I would like to proof Grönwall inequality by successive approximation method. Grönwall inequality is as below:
Let $k>0$ and $f(t),g(t)$ are continous and non-negative function in intevral $a\leq t \leq b$.
We also have:
\begin{equation}
f(t)\leq K+ \int_{a}^{t}f(s)g(s)ds \qquad a\leq t \leq b. \qquad(1)
\end{equation}
and would like to prove:
\begin{equation}
f(t)\leq Kexp(\int_{a}^{t}g(s)ds) \qquad a\leq t \leq b. \qquad(2)
\end{equation}
My ideas so far:
since $f(t)\leq K+ \int_{a}^{t}f(s)g(s)ds$, there exists $r(t)<0$ s.t. $f(t)=K+ r(t)+\int_{a}^{t}f(s)g(s)ds$.
Let
\begin{equation}
\begin{aligned}
f_0(t)&=K\\
f_n(t)&=K+r(t)+\int_{a}^{t}f_{n-1}(s)g(s)ds \quad(n=1,2,….)
\end{aligned}
\end{equation}
I would like to proof $|f_{n+1}(t)-f_n(t)|\leq \frac{K}{n!}[\int_{a}^{t}g(s)ds]^n$ by induction. So I can use this inequality to proof the uniformly convergence of $f_n(t)$.

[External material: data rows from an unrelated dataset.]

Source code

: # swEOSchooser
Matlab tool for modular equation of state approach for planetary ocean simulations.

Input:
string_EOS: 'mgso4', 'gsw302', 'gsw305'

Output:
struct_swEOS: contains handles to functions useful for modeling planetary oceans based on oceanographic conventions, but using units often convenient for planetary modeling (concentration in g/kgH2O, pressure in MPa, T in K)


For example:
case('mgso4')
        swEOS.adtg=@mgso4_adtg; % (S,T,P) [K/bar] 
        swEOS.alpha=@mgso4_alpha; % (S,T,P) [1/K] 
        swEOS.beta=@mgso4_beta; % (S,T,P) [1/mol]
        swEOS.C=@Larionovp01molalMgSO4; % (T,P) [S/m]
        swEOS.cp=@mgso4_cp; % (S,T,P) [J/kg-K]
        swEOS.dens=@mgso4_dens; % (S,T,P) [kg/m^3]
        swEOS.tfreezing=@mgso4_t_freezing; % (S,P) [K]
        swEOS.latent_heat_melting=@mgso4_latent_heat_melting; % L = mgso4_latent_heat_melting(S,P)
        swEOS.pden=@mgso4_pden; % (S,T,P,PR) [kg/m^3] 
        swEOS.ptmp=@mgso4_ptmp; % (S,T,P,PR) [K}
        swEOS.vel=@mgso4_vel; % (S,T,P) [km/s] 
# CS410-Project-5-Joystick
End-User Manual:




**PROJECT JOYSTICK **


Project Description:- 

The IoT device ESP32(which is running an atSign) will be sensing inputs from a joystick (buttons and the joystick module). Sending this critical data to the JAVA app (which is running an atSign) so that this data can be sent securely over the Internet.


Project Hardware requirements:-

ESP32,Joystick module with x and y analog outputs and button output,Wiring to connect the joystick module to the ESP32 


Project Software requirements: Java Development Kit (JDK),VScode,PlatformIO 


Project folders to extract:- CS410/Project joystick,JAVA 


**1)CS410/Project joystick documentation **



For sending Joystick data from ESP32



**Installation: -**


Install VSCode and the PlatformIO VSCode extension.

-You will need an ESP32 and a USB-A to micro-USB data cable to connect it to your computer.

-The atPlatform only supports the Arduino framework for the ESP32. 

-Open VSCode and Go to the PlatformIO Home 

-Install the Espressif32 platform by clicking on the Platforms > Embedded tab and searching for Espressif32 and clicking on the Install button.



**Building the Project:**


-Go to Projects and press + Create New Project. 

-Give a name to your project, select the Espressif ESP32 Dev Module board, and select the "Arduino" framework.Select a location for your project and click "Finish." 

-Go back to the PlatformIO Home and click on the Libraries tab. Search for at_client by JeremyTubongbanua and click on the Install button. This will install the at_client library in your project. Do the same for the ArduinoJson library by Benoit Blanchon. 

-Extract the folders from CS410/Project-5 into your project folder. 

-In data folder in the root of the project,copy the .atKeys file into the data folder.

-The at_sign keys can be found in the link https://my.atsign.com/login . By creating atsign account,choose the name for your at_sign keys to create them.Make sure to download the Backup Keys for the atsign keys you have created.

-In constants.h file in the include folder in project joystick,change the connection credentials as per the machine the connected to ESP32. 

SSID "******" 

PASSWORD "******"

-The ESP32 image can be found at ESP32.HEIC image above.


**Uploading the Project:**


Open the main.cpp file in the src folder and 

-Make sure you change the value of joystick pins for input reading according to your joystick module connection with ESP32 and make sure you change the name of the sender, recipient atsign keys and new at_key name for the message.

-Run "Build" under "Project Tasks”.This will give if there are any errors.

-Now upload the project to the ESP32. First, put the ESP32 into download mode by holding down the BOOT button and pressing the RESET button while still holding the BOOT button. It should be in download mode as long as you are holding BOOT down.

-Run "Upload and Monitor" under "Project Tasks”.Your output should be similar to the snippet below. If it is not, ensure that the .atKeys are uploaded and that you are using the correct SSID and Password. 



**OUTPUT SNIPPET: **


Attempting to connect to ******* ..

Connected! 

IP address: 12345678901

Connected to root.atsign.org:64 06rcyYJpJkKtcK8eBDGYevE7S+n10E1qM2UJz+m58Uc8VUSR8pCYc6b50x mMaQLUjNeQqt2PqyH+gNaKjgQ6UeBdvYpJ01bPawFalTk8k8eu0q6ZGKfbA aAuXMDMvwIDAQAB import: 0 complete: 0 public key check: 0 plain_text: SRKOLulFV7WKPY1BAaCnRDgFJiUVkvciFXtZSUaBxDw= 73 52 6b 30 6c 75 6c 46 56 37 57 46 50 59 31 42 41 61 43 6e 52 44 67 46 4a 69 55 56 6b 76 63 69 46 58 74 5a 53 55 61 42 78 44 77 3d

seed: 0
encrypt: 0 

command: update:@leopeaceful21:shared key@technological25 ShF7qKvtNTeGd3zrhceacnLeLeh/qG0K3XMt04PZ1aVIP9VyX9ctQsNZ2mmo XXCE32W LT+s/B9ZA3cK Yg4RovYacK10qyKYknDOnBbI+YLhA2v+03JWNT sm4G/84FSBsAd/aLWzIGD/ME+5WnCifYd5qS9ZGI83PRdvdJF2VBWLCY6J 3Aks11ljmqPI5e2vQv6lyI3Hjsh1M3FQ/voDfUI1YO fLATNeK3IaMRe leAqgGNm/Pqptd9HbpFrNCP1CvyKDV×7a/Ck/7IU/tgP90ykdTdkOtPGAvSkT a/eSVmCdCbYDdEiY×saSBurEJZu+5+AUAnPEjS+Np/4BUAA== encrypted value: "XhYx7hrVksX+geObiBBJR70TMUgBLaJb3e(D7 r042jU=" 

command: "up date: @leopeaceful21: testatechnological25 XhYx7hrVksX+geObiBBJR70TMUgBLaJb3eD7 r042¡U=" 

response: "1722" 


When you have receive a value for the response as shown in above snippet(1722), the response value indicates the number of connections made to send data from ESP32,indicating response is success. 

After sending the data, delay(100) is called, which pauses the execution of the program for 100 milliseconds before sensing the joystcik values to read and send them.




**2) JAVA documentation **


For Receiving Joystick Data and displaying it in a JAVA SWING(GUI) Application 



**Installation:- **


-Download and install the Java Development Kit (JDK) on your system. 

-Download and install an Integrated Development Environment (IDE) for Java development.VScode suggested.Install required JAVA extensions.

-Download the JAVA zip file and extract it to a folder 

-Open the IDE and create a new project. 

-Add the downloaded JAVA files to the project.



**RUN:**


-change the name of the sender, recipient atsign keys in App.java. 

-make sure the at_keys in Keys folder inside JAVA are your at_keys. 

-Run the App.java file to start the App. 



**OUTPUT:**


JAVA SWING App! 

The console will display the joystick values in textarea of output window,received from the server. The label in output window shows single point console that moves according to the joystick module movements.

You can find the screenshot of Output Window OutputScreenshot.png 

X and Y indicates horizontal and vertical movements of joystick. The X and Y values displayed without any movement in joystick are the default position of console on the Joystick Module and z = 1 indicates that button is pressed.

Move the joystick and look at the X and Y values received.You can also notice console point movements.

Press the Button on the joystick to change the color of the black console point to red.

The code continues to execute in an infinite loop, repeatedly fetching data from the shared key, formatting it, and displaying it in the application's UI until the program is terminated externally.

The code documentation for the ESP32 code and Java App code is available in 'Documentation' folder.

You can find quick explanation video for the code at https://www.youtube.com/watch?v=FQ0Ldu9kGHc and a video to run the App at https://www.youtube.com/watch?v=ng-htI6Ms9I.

However, $|f_{1}(t)-f_0(t)|=|r(t)+K\int_{a}^{t}g(s)ds|$ which means $n=1$ doesn't satisfy the above inequality. So, I cannot go on. Do I make some mistakes in my proof?
Thanks in advance for any help!
Best Answer
Define a sequence of upper bounds via $$ u_0=f, ~~u_{n+1}(t)=K+\int_0^t g(s)u_n(s)\,ds $$ Then obviously $$ f=u_0\le u_1\le u_2\le... $$ Now employ partial integration, with $G(t)=\int_0^t g(s)\,ds$ and $u_n'(t)=g(t)u_{n-1}(t)$ \begin{align} u_{n+1}(t)&=K+G(t)u_n(t)-\int_0^t G(s)u_n'(s)\,ds \\ &=K+G(t)\left[K+\int_0^t g(s)u_{n-1}(s)\,ds\right]-\int_0^t G(s)g(s)u_{n-1}(s)\,ds \\ &=K(1+G(t))+\int_0^t (G(t)-G(s))g(s)u_{n-1}(s)\,ds \\ &=K(1+G(t))-\frac12\left[(G(t)-G(s))^2u_{n-1}(s)\right]_{s=0}^{s=t} +\frac12\int_0^t (G(t)-G(s))^2u_{n-1}'(s)\,ds \\ &=K\left(1+G(t)+\frac12G(t)^2\right)+\frac12\int_0^t (G(t)-G(s))^2g(s)u_{n-2}(s)\,ds \end{align} etc.